- Task statement
Scan the entries that follow and copy out every line containing "previous".

(Exercise data Opens)

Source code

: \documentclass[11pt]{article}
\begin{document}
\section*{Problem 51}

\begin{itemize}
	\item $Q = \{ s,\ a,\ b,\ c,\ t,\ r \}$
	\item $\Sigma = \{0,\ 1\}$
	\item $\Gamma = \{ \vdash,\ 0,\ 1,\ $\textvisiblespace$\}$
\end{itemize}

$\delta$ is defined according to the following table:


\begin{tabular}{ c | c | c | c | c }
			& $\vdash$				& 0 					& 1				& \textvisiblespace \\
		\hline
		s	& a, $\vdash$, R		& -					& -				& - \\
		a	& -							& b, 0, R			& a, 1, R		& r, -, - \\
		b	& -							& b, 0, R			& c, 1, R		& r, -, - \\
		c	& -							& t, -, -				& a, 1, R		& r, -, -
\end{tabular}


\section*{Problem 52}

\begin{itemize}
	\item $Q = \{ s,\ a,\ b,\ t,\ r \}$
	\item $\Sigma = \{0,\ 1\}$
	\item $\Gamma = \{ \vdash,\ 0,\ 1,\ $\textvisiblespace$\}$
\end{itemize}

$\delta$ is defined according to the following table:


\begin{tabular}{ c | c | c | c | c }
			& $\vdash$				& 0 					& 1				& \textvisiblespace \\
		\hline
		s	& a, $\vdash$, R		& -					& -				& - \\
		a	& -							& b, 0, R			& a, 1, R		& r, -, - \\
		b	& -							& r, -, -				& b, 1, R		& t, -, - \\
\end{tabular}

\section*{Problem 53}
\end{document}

(Exercise data Closes)
(Exercise data Opens)

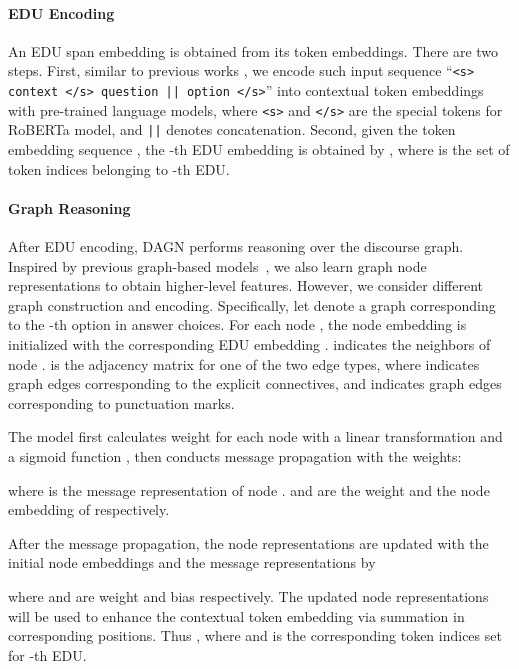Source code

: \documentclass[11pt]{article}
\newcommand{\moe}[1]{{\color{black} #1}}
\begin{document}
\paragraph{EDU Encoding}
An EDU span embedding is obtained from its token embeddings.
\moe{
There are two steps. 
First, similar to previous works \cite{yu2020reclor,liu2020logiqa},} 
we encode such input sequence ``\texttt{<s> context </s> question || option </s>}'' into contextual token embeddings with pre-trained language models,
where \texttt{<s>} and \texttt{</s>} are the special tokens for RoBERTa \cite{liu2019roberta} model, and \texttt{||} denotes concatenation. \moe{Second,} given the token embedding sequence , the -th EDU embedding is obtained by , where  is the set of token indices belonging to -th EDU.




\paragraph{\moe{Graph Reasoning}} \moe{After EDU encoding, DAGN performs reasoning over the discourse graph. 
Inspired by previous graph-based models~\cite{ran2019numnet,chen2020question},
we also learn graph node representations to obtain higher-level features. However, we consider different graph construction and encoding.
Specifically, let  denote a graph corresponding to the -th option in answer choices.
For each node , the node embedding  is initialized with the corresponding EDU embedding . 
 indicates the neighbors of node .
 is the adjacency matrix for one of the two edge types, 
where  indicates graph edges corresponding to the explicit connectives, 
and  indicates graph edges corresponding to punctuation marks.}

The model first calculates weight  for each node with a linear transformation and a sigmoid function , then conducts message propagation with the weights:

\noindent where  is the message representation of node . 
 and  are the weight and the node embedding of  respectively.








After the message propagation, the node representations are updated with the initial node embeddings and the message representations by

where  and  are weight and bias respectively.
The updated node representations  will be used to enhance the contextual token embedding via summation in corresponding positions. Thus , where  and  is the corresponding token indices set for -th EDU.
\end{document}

(Exercise data Closes)
(Exercise data Opens)

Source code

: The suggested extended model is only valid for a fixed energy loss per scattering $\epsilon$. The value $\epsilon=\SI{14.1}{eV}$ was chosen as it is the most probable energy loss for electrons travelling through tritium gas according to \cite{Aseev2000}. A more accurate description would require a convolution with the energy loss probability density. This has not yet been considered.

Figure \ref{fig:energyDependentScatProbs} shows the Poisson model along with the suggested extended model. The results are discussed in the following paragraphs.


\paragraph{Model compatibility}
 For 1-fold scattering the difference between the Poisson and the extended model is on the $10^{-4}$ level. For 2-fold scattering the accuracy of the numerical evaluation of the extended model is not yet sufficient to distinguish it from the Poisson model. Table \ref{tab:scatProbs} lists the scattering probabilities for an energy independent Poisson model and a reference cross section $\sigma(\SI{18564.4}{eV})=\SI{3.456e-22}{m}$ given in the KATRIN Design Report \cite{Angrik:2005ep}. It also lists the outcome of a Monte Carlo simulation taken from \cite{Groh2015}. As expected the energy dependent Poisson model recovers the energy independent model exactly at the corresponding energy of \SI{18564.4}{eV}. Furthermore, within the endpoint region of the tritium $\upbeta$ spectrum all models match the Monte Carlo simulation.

(Exercise data Closes)

- Task result
First, similar to previous works \cite{yu2020reclor,liu2020logiqa},} 
Inspired by previous graph-based models~\cite{ran2019numnet,chen2020question},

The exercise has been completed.